How to complete this task: Your answer should consist of each line below that contains the string "Toolkit".

++++ Materials provided ++++

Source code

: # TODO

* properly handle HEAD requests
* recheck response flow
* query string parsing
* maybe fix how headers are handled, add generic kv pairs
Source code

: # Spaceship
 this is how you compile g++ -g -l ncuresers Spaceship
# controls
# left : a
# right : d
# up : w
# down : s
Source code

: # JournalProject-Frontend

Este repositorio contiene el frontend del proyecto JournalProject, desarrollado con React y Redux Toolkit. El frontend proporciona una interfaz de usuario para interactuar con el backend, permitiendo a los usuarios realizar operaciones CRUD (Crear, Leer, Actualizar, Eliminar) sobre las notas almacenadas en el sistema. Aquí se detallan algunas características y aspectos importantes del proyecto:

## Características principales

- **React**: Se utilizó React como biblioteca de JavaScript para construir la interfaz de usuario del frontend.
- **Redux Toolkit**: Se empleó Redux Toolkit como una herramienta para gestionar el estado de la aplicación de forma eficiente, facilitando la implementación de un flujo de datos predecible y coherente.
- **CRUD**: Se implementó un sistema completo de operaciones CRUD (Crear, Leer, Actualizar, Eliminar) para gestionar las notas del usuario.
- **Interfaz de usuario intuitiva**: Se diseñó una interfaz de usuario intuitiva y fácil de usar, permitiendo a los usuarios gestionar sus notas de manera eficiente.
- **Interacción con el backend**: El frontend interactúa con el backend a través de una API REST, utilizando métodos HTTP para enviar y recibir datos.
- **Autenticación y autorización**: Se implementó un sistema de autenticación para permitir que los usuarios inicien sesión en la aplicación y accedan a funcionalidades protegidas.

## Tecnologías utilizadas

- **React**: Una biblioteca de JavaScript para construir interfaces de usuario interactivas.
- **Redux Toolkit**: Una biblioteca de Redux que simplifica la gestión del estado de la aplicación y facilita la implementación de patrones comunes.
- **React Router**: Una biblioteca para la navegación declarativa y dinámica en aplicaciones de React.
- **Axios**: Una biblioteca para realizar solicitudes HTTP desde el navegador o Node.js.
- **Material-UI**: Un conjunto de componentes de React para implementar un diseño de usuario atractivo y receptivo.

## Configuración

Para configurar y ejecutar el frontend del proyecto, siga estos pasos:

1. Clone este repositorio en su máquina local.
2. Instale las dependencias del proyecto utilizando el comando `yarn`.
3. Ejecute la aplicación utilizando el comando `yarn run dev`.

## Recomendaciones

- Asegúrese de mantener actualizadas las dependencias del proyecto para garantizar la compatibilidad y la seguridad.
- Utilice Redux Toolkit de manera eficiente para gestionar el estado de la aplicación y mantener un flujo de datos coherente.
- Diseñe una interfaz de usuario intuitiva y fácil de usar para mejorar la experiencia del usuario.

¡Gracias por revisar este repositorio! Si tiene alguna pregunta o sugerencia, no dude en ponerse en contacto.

++++
++++ Materials provided ++++

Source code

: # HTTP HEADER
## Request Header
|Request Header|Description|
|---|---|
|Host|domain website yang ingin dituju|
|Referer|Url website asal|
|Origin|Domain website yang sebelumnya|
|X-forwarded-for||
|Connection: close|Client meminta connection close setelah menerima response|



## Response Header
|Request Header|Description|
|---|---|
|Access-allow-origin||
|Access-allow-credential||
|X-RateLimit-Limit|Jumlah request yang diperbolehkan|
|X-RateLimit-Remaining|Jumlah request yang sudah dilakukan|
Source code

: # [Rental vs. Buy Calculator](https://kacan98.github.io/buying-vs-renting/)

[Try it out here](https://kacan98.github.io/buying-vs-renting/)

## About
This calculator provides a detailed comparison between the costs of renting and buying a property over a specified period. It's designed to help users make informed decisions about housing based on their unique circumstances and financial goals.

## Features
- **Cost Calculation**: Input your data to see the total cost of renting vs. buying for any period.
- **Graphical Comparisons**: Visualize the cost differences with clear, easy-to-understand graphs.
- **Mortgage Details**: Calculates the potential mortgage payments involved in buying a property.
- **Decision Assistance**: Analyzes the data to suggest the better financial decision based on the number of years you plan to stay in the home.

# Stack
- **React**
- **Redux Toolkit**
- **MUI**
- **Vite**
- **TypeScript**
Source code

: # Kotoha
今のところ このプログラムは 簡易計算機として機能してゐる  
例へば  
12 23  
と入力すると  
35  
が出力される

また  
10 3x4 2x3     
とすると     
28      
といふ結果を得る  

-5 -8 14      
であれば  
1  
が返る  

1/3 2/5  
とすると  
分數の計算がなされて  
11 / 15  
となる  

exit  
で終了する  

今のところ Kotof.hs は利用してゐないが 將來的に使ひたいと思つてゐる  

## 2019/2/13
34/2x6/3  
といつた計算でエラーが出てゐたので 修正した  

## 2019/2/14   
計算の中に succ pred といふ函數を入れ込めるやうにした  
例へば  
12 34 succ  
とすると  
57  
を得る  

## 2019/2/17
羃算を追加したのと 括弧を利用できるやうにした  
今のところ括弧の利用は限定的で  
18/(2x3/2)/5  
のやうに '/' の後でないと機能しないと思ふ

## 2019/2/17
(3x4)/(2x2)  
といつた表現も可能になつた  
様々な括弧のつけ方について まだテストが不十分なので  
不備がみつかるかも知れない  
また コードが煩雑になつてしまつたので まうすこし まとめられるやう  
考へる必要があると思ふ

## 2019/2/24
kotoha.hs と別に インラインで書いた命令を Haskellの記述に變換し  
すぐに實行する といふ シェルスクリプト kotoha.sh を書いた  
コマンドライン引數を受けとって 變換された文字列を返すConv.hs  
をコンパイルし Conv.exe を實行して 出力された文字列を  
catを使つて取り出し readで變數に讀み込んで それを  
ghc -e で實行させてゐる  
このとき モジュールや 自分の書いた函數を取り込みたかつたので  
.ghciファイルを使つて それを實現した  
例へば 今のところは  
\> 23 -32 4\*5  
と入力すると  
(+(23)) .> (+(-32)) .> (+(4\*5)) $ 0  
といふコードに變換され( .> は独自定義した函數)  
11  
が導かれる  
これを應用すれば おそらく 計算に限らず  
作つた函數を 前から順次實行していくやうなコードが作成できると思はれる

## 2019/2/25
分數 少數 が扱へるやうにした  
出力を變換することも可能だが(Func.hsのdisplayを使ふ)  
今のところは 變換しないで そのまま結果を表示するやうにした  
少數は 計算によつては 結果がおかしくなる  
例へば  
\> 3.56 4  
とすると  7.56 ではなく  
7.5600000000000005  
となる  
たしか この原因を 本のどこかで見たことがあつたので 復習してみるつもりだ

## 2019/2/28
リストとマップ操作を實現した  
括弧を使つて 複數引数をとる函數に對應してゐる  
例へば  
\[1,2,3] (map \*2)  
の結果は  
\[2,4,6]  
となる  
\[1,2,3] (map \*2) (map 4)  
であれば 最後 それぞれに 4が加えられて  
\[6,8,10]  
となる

++++
++++ Materials provided ++++

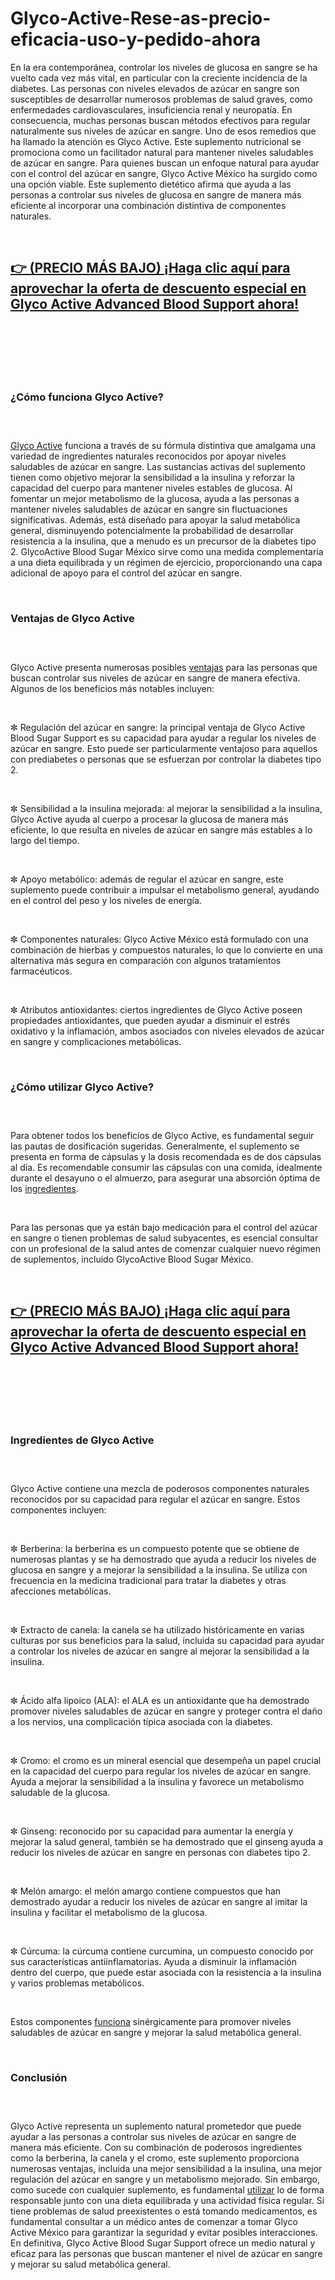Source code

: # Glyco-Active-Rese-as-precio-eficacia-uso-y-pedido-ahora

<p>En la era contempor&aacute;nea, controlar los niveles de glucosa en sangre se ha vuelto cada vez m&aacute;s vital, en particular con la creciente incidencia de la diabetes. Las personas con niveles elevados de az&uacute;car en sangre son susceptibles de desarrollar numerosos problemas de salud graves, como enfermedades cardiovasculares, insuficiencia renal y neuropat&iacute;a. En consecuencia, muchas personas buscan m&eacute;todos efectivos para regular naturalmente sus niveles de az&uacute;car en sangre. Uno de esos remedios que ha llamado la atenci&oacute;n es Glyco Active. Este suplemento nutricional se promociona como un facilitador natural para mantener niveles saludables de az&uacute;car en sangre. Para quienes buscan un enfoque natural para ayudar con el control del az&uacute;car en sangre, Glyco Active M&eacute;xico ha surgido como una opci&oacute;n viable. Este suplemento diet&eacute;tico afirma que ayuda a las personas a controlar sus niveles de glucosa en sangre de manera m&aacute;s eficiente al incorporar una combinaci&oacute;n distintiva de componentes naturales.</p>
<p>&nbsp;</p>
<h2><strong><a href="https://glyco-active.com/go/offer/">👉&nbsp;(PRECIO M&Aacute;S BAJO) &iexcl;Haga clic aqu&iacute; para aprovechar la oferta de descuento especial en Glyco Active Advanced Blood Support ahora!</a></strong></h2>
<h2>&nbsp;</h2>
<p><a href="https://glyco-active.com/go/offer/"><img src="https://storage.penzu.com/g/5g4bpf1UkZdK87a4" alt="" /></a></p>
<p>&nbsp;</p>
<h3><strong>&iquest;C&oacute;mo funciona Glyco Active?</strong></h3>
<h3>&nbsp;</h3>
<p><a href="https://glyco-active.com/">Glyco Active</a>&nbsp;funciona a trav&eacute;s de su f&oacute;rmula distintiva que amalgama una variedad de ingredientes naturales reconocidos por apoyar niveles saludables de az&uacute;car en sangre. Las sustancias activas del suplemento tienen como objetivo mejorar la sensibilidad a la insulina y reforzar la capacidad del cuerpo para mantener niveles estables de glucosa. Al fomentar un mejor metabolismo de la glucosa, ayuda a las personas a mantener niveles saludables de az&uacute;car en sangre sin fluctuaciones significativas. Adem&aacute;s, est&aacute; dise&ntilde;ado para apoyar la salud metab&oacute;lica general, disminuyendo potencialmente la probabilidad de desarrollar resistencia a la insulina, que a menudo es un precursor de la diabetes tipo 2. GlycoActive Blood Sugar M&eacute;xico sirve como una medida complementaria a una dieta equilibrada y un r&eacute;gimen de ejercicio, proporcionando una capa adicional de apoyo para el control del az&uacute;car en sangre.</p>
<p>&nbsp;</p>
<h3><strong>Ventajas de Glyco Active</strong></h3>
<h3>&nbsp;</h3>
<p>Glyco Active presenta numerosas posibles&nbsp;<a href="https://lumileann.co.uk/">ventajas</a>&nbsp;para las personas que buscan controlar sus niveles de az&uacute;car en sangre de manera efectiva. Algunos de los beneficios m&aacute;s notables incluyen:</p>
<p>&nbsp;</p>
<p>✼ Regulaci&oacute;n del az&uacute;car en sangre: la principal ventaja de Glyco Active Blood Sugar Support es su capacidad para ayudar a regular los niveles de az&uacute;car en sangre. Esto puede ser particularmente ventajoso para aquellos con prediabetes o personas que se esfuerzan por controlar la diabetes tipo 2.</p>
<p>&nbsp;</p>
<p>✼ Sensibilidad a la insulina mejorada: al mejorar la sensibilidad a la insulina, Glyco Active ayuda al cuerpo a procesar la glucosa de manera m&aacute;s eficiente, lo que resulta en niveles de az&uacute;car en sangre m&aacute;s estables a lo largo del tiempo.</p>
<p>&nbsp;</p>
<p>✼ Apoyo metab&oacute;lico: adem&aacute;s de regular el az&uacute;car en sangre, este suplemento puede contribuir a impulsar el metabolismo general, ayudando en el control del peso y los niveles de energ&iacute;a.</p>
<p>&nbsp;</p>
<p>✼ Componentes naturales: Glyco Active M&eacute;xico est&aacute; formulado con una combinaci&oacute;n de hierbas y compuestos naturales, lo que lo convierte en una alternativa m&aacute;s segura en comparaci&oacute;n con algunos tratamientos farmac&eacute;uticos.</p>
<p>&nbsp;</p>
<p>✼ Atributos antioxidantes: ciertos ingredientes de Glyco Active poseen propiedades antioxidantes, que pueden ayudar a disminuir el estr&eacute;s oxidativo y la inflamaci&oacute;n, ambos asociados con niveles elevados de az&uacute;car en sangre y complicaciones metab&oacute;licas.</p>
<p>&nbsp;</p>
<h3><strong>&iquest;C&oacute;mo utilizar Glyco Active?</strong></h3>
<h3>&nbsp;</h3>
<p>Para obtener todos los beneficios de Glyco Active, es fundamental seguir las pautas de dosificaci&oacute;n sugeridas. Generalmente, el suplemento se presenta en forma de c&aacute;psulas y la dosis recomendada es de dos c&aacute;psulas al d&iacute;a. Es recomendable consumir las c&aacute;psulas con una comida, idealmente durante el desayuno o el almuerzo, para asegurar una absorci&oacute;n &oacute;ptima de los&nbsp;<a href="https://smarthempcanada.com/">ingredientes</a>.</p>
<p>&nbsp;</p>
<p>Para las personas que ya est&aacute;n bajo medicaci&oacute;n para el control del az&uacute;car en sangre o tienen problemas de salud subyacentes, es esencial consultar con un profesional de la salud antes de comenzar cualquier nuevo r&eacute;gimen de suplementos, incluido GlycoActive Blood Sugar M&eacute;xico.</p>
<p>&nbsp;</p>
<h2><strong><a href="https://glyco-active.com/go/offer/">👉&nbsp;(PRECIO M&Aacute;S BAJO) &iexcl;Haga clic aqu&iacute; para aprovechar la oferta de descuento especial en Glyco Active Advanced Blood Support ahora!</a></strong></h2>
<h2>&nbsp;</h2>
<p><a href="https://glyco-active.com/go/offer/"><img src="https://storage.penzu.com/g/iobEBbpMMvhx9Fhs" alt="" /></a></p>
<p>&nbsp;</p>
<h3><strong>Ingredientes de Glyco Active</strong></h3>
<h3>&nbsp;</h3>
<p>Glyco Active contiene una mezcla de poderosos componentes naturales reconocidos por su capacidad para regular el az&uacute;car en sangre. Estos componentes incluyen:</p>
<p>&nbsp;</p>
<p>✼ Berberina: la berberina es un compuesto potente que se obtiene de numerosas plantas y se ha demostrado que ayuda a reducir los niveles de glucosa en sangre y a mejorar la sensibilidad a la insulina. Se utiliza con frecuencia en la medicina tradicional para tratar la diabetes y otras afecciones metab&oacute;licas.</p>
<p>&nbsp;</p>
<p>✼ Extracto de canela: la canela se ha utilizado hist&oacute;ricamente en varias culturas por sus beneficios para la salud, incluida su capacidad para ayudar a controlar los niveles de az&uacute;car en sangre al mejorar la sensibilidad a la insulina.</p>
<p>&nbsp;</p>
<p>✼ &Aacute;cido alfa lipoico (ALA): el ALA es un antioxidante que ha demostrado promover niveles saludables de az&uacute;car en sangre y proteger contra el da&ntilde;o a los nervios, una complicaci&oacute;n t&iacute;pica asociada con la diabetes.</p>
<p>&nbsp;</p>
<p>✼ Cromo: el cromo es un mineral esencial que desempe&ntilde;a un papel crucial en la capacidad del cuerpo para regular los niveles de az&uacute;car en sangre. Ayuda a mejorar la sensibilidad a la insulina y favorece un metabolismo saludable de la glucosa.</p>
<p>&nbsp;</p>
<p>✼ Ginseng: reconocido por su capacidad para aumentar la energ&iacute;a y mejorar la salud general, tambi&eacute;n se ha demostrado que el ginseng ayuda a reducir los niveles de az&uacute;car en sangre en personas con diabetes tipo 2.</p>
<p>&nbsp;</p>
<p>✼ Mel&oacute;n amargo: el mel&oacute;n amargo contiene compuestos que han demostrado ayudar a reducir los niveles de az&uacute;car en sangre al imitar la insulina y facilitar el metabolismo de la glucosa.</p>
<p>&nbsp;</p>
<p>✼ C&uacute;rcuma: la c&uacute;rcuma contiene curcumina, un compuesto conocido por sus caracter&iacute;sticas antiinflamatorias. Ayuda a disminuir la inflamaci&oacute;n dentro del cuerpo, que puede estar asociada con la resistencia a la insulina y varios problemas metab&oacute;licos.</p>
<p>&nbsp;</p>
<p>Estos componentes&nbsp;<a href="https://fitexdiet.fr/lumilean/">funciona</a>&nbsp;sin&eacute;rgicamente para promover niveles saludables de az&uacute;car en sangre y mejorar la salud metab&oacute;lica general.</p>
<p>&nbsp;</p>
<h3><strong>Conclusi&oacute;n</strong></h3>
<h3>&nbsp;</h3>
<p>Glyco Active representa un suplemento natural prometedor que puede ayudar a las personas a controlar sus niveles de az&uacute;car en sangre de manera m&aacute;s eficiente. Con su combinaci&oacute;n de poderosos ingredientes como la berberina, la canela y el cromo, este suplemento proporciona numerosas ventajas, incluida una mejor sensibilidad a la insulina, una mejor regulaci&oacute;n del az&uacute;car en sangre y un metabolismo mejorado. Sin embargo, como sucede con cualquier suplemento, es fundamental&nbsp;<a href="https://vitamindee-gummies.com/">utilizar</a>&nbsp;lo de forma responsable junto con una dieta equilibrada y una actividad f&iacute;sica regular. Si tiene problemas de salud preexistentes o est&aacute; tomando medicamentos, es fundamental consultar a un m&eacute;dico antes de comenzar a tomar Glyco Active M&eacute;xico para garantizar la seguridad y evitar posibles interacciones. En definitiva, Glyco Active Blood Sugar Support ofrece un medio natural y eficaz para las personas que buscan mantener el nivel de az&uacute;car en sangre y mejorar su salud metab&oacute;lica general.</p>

++++

Response for this exercise:
Este repositorio contiene el frontend del proyecto JournalProject, desarrollado con React y Redux Toolkit. El frontend proporciona una interfaz de usuario para interactuar con el backend, permitiendo a los usuarios realizar operaciones CRUD (Crear, Leer, Actualizar, Eliminar) sobre las notas almacenadas en el sistema. Aquí se detallan algunas características y aspectos importantes del proyecto:
- **Redux Toolkit**: Se empleó Redux Toolkit como una herramienta para gestionar el estado de la aplicación de forma eficiente, facilitando la implementación de un flujo de datos predecible y coherente.
- **Redux Toolkit**: Una biblioteca de Redux que simplifica la gestión del estado de la aplicación y facilita la implementación de patrones comunes.
- Utilice Redux Toolkit de manera eficiente para gestionar el estado de la aplicación y mantener un flujo de datos coherente.
- **Redux Toolkit**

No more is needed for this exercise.